* Assignment
Please count the lines in the entries below that include the word "init", and give only the number.

* Available data
■ ■ ■

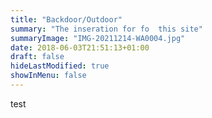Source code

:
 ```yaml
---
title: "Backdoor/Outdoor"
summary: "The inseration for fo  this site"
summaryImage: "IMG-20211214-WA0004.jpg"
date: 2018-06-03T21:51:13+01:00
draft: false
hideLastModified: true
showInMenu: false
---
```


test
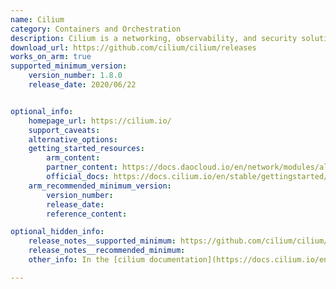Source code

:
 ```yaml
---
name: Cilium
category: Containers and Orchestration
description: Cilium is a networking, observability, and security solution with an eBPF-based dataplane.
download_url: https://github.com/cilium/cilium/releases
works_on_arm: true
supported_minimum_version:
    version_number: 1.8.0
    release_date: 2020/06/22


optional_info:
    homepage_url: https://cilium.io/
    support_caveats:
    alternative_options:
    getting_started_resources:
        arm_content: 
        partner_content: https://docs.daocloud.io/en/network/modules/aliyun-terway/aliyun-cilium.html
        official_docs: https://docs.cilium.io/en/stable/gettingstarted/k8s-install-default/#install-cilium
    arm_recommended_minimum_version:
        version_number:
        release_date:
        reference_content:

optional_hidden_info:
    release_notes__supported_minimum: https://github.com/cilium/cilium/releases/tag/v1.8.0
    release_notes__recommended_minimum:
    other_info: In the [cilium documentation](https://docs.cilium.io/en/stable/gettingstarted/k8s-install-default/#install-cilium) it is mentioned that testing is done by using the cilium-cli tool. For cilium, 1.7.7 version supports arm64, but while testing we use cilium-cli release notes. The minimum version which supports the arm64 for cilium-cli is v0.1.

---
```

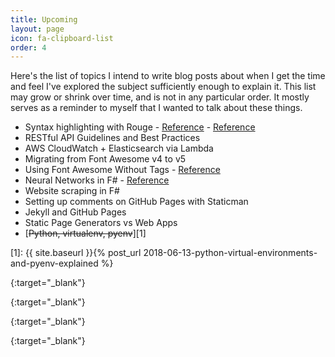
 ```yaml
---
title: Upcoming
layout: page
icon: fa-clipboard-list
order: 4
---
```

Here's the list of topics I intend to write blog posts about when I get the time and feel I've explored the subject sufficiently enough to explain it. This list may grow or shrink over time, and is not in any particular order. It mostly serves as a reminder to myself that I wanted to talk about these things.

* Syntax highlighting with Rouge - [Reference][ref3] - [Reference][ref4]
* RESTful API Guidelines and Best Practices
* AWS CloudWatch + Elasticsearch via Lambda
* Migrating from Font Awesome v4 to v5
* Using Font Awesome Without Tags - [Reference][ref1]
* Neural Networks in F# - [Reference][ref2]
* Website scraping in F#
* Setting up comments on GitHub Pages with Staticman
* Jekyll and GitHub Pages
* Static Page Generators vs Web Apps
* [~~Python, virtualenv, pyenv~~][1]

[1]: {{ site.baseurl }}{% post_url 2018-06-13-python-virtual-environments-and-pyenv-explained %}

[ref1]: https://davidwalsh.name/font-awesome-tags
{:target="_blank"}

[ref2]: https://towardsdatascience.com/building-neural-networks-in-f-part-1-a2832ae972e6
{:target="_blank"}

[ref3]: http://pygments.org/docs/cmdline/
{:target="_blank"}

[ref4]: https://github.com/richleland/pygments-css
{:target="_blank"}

■ ■ ■

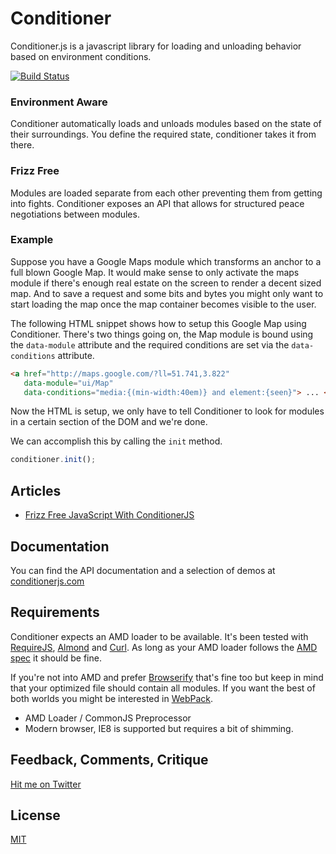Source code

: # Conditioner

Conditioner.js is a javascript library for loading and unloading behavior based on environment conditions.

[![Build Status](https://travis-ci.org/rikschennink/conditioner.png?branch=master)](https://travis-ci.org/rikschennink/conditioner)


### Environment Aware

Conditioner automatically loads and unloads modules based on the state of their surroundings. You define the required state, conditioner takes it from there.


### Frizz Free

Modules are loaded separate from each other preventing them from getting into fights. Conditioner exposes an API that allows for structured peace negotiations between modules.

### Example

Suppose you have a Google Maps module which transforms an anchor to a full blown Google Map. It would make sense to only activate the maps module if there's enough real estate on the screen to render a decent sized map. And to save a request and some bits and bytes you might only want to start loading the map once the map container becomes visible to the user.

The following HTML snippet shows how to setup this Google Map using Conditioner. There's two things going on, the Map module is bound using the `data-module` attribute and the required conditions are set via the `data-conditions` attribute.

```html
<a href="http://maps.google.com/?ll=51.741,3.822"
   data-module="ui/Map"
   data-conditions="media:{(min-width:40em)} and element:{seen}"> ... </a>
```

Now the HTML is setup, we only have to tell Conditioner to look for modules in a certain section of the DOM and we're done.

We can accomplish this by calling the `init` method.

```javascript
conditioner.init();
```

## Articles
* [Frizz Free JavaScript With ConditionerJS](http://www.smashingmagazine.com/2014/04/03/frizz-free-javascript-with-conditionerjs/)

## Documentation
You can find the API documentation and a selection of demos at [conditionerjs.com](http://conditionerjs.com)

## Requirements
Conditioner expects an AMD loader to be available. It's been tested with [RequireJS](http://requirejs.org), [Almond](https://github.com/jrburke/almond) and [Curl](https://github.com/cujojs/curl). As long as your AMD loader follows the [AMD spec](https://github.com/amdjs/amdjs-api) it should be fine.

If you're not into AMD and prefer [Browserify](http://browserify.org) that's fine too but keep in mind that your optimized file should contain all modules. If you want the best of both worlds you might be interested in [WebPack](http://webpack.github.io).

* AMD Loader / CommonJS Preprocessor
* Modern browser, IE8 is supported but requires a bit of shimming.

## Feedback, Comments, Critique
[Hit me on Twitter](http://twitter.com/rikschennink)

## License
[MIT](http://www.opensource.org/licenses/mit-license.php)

■ ■ ■

* Output of the exercise
2